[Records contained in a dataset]
■ ■ ■ ■ ■

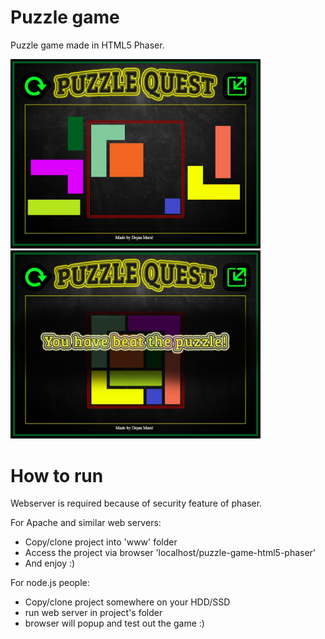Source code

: # Puzzle game

Puzzle game made in HTML5 Phaser.

<img width="400" alt="puzzle game screenshot 1" src="https://github.com/dejsan/puzzle-game/blob/master/img/puzzle-game-screenshot1.jpg">
<img width="400" alt="puzzle game screenshot 2" src="https://github.com/dejsan/puzzle-game/blob/master/img/puzzle-game-screenshot2.jpg">

# How to run

Webserver is required because of security feature of phaser.

For Apache and similar web servers:
- Copy/clone project into 'www' folder
- Access the project via browser 'localhost/puzzle-game-html5-phaser'
- And enjoy :)

For node.js people:
- Copy/clone project somewhere on your HDD/SSD
- run web server in project's folder
- browser will popup and test out the game :)
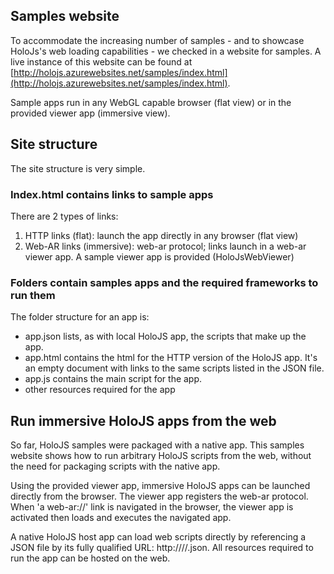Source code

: ﻿## Samples website

To accommodate the increasing number of samples - and to showcase HoloJs's web loading capabilities - we checked in a website for samples. A live instance of this website can be found at [http://holojs.azurewebsites.net/samples/index.html](http://holojs.azurewebsites.net/samples/index.html).

Sample apps run in any WebGL capable browser (flat view) or in the provided viewer app (immersive view).

## Site structure
The site structure is very simple.
### Index.html contains links to sample apps
There are 2 types of links:
1. HTTP links (flat): launch the app directly in any browser (flat view)
2. Web-AR links (immersive): web-ar protocol; links launch in a web-ar viewer app. A sample viewer app is provided (HoloJsWebViewer)

### Folders contain samples apps and the required frameworks to run them
The folder structure for an app is:
* app.json lists, as with local HoloJS app, the scripts that make up the app.
* app.html contains the html for the HTTP version of the HoloJS app. It's an empty document with links to the same scripts listed in the JSON file.
* app.js contains the main script for the app.
* other resources required for the app

## Run immersive HoloJS apps from the web 
So far, HoloJS samples were packaged with a native app. This samples website shows how to run arbitrary HoloJS scripts from the web, without the need for packaging scripts with the native app.

Using the provided viewer app, immersive HoloJS apps can be launched directly from the browser. The viewer app registers the web-ar protocol. When 'a web-ar://' link is navigated in the browser, the viewer app is activated then loads and executes the navigated app.

A native HoloJS host app can load web scripts directly by referencing a JSON file by its fully qualified URL: http://<host>/<path>/<app>.json. All resources required to run the app can be hosted on the web.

■ ■ ■ ■ ■

**Description of the task**: Print each entry shown above with exact wording and no pictures.

**Result for this task**:
Source code

: # Puzzle game

Puzzle game made in HTML5 Phaser.

<img width="400" alt="puzzle game screenshot 1" src="https://github.com/dejsan/puzzle-game/blob/master/img/puzzle-game-screenshot1.jpg">
<img width="400" alt="puzzle game screenshot 2" src="https://github.com/dejsan/puzzle-game/blob/master/img/puzzle-game-screenshot2.jpg">

# How to run

Webserver is required because of security feature of phaser.

For Apache and similar web servers:
- Copy/clone project into 'www' folder
- Access the project via browser 'localhost/puzzle-game-html5-phaser'
- And enjoy :)

For node.js people:
- Copy/clone project somewhere on your HDD/SSD
- run web server in project's folder
- browser will popup and test out the game :)
Source code

: ﻿## Samples website

To accommodate the increasing number of samples - and to showcase HoloJs's web loading capabilities - we checked in a website for samples. A live instance of this website can be found at [http://holojs.azurewebsites.net/samples/index.html](http://holojs.azurewebsites.net/samples/index.html).

Sample apps run in any WebGL capable browser (flat view) or in the provided viewer app (immersive view).

## Site structure
The site structure is very simple.
### Index.html contains links to sample apps
There are 2 types of links:
1. HTTP links (flat): launch the app directly in any browser (flat view)
2. Web-AR links (immersive): web-ar protocol; links launch in a web-ar viewer app. A sample viewer app is provided (HoloJsWebViewer)

### Folders contain samples apps and the required frameworks to run them
The folder structure for an app is:
* app.json lists, as with local HoloJS app, the scripts that make up the app.
* app.html contains the html for the HTTP version of the HoloJS app. It's an empty document with links to the same scripts listed in the JSON file.
* app.js contains the main script for the app.
* other resources required for the app

## Run immersive HoloJS apps from the web 
So far, HoloJS samples were packaged with a native app. This samples website shows how to run arbitrary HoloJS scripts from the web, without the need for packaging scripts with the native app.

Using the provided viewer app, immersive HoloJS apps can be launched directly from the browser. The viewer app registers the web-ar protocol. When 'a web-ar://' link is navigated in the browser, the viewer app is activated then loads and executes the navigated app.

A native HoloJS host app can load web scripts directly by referencing a JSON file by its fully qualified URL: http://<host>/<path>/<app>.json. All resources required to run the app can be hosted on the web.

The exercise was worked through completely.